Healthy lifestyle is not just about making good or smart choices in order to be physically and emotionally healthy and be spared from the probability of diseases, but it is also about being informed on safety issues, being empowered with knowledge, skills, positive attitude and correct perception about risks/risky behaviors and with the ability to make smart safety-related decisions, and being able to choose to employ them in the imminence or face of disaster/emergency.

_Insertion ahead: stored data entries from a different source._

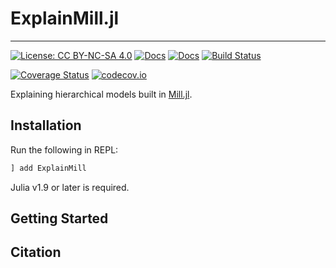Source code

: # ExplainMill.jl

---

[![License: CC BY-NC-SA 4.0](https://img.shields.io/badge/License-CC_BY--NC--SA_4.0-lightgrey.svg)](https://github.com/CTUAvastLab/ExplainMill.jl/blob/main/LICENSE.md)
[![Docs](https://img.shields.io/badge/docs-stable-blue.svg)](https://CTUAvastLab.github.io/ExplainMill.jl/stable)
[![Docs](https://img.shields.io/badge/docs-dev-blue.svg)](https://CTUAvastLab.github.io/ExplainMill.jl/dev)
[![Build Status](https://github.com/CTUAvastLab/ExplainMill.jl/workflows/CI/badge.svg)](https://github.com/CTUAvastLab/ExplainMill.jl/actions?query=workflow%3ACI)

[![Coverage Status](https://coveralls.io/repos/github/CTUAvastLab/ExplainMill.jl/badge.svg?branch=master)](https://coveralls.io/github/CTUAvastLab/ExplainMill.jl?branch=master)
[![codecov.io](http://codecov.io/github/CTUAvastLab/ExplainMill.jl/coverage.svg?branch=master)](http://codecov.io/github/CTUAvastLab/ExplainMill.jl?branch=master)

Explaining hierarchical models built in [Mill.jl](https://github.com/CTUAvastLab/Mill.jl).

## Installation

Run the following in REPL:

```julia
] add ExplainMill
```

Julia v1.9 or later is required.

## Getting Started

## Citation

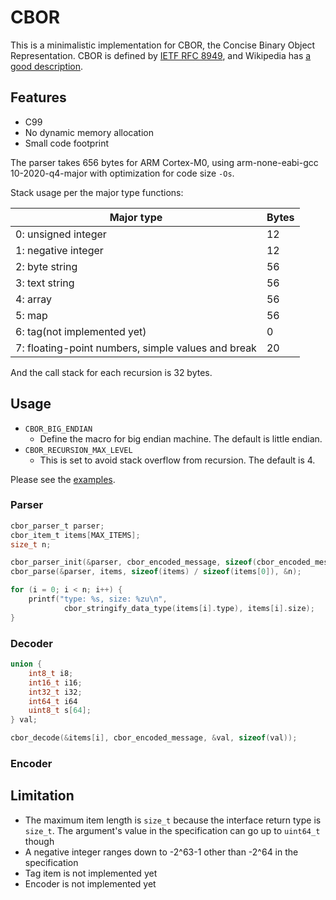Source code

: # CBOR
This is a minimalistic implementation for CBOR, the Concise Binary Object
Representation. CBOR is defined by
[IETF RFC 8949](https://datatracker.ietf.org/doc/html/rfc8949), and
Wikipedia has [a good description](https://en.wikipedia.org/wiki/CBOR).

## Features

* C99
* No dynamic memory allocation
* Small code footprint

The parser takes 656 bytes for ARM Cortex-M0, using arm-none-eabi-gcc
10-2020-q4-major with optimization for code size `-Os`.

Stack usage per the major type functions:

| Major type                                         | Bytes |
| -------------------------------------------------- | ----- |
| 0: unsigned integer                                | 12    |
| 1: negative integer                                | 12    |
| 2: byte string                                     | 56    |
| 3: text string                                     | 56    |
| 4: array                                           | 56    |
| 5: map                                             | 56    |
| 6: tag(not implemented yet)                        | 0     |
| 7: floating-point numbers, simple values and break | 20    |

And the call stack for each recursion is 32 bytes.

## Usage

* `CBOR_BIG_ENDIAN`
  - Define the macro for big endian machine. The default is little endian.
* `CBOR_RECURSION_MAX_LEVEL`
  - This is set to avoid stack overflow from recursion. The default is 4.

Please see the [examples](examples).

### Parser

```c
cbor_parser_t parser;
cbor_item_t items[MAX_ITEMS];
size_t n;

cbor_parser_init(&parser, cbor_encoded_message, sizeof(cbor_encoded_message));
cbor_parse(&parser, items, sizeof(items) / sizeof(items[0]), &n);

for (i = 0; i < n; i++) {
	printf("type: %s, size: %zu\n",
			cbor_stringify_data_type(items[i].type), items[i].size);
}
```

### Decoder

```c
union {
	int8_t i8;
	int16_t i16;
	int32_t i32;
	int64_t i64
	uint8_t s[64];
} val;

cbor_decode(&items[i], cbor_encoded_message, &val, sizeof(val));
```

### Encoder

## Limitation

* The maximum item length is `size_t` because the interface return type is `size_t`. The argument's value in the specification can go up to `uint64_t` though
* A negative integer ranges down to -2^63-1 other than -2^64 in the specification
* Tag item is not implemented yet
* Encoder is not implemented yet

In relation to this, I realized that emergency (i.e. accident) and disaster risk management are indeed critically needed to be addressed as part of health education campaigns and programs, because in the first place what healthy lifestyle advances is the over-all well being of people, which means for them to be not just healthy physically and emotionally, and be free from any disease but also to be healthy, safe and resilient in the face of emergency/disaster. Its obvious importance comes from the fact that that disasters pose a threat to people’s lives and their impacts may account to injuries, diseases, disabilities, or even mental disorder as in the case of many Yolanda victims. Also, inevitable they are as the risks associated with them, people need to know what to do or how to prepare and respond to emergencies/disasters as much as they need to have right perception for them to make smart safety-related decisions. All of these of course can only be achieved through education/information campaigns and risk and emergency management programs for communities and households at risk. But this is not easy.

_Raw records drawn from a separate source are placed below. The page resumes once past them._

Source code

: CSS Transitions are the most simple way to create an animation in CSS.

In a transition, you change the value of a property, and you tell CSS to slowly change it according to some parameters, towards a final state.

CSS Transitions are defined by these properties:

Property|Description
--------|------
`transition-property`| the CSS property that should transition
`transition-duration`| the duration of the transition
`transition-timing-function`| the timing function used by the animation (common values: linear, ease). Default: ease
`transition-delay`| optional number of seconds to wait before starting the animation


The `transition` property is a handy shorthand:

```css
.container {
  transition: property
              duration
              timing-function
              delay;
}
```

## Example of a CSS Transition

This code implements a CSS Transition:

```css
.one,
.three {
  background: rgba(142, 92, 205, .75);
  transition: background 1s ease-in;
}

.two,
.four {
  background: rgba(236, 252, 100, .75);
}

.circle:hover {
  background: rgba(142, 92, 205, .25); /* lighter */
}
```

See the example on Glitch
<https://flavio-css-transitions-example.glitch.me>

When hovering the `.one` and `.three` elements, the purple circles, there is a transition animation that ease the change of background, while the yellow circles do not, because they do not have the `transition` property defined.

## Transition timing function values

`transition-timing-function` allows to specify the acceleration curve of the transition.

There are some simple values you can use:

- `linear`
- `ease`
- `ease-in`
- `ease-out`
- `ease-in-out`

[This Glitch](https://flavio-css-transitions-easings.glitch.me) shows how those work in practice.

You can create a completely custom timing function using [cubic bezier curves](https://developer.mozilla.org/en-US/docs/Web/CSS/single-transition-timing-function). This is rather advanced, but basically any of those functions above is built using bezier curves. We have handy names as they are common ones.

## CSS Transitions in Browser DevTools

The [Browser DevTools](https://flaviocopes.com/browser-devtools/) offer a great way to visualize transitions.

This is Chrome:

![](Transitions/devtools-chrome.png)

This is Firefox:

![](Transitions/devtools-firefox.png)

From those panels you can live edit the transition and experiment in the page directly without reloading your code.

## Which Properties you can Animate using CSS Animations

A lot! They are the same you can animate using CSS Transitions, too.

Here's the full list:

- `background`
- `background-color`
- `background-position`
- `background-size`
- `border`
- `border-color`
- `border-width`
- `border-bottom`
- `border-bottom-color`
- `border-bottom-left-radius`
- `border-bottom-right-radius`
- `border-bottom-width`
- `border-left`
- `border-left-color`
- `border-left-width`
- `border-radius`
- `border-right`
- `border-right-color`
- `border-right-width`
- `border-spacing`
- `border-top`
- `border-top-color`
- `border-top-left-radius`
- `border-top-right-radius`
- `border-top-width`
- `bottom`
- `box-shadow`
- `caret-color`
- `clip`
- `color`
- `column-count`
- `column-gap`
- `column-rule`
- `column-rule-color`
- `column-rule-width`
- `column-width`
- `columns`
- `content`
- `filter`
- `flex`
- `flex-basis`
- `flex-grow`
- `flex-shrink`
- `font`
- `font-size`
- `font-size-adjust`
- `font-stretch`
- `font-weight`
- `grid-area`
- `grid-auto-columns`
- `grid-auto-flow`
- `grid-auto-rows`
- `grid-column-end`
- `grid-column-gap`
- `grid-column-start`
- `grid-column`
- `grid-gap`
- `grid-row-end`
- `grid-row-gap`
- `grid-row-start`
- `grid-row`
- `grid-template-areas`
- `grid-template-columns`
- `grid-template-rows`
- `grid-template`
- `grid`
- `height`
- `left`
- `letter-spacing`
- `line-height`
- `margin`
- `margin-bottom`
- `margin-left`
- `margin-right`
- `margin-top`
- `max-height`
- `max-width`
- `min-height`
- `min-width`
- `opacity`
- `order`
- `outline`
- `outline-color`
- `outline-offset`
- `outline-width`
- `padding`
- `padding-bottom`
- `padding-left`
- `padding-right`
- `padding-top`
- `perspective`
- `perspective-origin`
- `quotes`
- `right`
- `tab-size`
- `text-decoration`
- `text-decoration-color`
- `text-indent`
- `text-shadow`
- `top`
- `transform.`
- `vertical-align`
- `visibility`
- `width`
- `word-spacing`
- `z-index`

Promoting healthy behaviors through education/information campaigns to reduce risks and to help people prepare for, cope with, respond to and recover, may seem simple but other factors such as wrong perception about risky behaviors could complicate or worsen the effects of disaster/s, and could cost lives that in the end, it does not matter who are healthy and who are not. This is the case in typhoon Yolanda. The wrong attitude and perception of many people; either refused to heed the warning in order to protect their property or thought that their houses were safe and believed that they “know their sea better than anyone else”, or even held on to their belief that a catastrophe was not imminent as the “stars were out the previous night”, as it turned out cost them the lives of their loved ones. Also, in most places, though warning was communicated, but lack of knowledge or understanding on what storm surge means, contributed to deaths in the thousands.

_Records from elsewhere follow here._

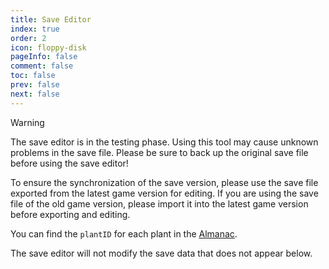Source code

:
 ```yaml
---
title: Save Editor
index: true
order: 2
icon: floppy-disk
pageInfo: false
comment: false
toc: false
prev: false
next: false
---
```


<script setup>
    import Editor from '@source/components/save-editor/App.vue';
    import { provide } from 'vue';
    import { onMounted } from 'vue';
    provide("i18nLanguage",'en');

    onMounted(() => {
        (window.adsbygoogle = window.adsbygoogle || []).push({});
    })
</script>

> [!warning]
> The save editor is in the testing phase. Using this tool may cause unknown problems in the save file. Please be sure to back up the original save file before using the save editor!
>
> To ensure the synchronization of the save version, please use the save file exported from the latest game version for editing. If you are using the save file of the old game version, please import it into the latest game version before exporting and editing.
>
> You can find the `plantID` for each plant in the [Almanac](../almanac/).
>
> The save editor will not modify the save data that does not appear below.

<Editor />

<ins class="adsbygoogle"
     style="display:block"
     data-ad-client="ca-pub-7637695321442015"
     data-ad-slot="7113006248"
     data-ad-format="auto"
     data-full-width-responsive="true">
</ins>
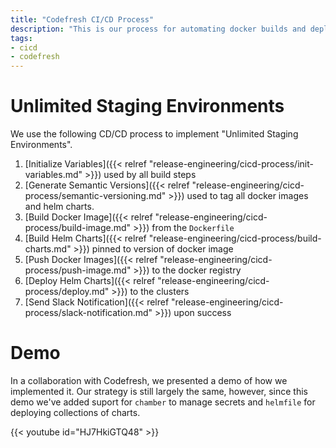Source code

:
 ```yaml
---
title: "Codefresh CI/CD Process"
description: "This is our process for automating docker builds and deploying helm charts to kubernetes clusters."
tags:
- cicd
- codefresh
---
```


# Unlimited Staging Environments

We use the following CD/CD process to implement "Unlimited Staging Environments".

1. [Initialize Variables]({{< relref "release-engineering/cicd-process/init-variables.md" >}}) used by all build steps
2. [Generate Semantic Versions]({{< relref "release-engineering/cicd-process/semantic-versioning.md" >}}) used to tag all docker images and helm charts.
2. [Build Docker Image]({{< relref "release-engineering/cicd-process/build-image.md" >}}) from the `Dockerfile`
3. [Build Helm Charts]({{< relref "release-engineering/cicd-process/build-charts.md" >}}) pinned to version of docker image
4. [Push Docker Images]({{< relref "release-engineering/cicd-process/push-image.md" >}}) to the docker registry
5. [Deploy Helm Charts]({{< relref "release-engineering/cicd-process/deploy.md" >}}) to the clusters
6. [Send Slack Notification]({{< relref "release-engineering/cicd-process/slack-notification.md" >}}) upon success

# Demo

In a collaboration with Codefresh, we presented a demo of how we implemented it. Our strategy is still largely the same, however, since this demo we've added suport for `chamber` to manage secrets and `helmfile` for deploying collections of charts.

{{< youtube id="HJ7HkiGTQ48" >}}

Undeniably, knowledge, skills, positive attitude, right perception about risks/risky behaviors and ability to make and choose smart safety-related decisions in the imminence or face of disaster/emergency should be part of healthy lifestyle promotion. In the first place, as explained in the World Health Organization’s fact sheets, “risks can be understood in terms of hazards and people’s vulnerability to that hazard”. People’s vulnerability then to emergencies can be reduced through effective education/information campaigns, because apart from the empowerment on knowledge, skills, positive attitude, and correct perception about risks /risky behaviors and on ability to make smart safety-related decisions, the more they would be unable to prepare for, “cope with, respond to and recover from the effects of a hazard, which then would make the hazard all the more an emergency one.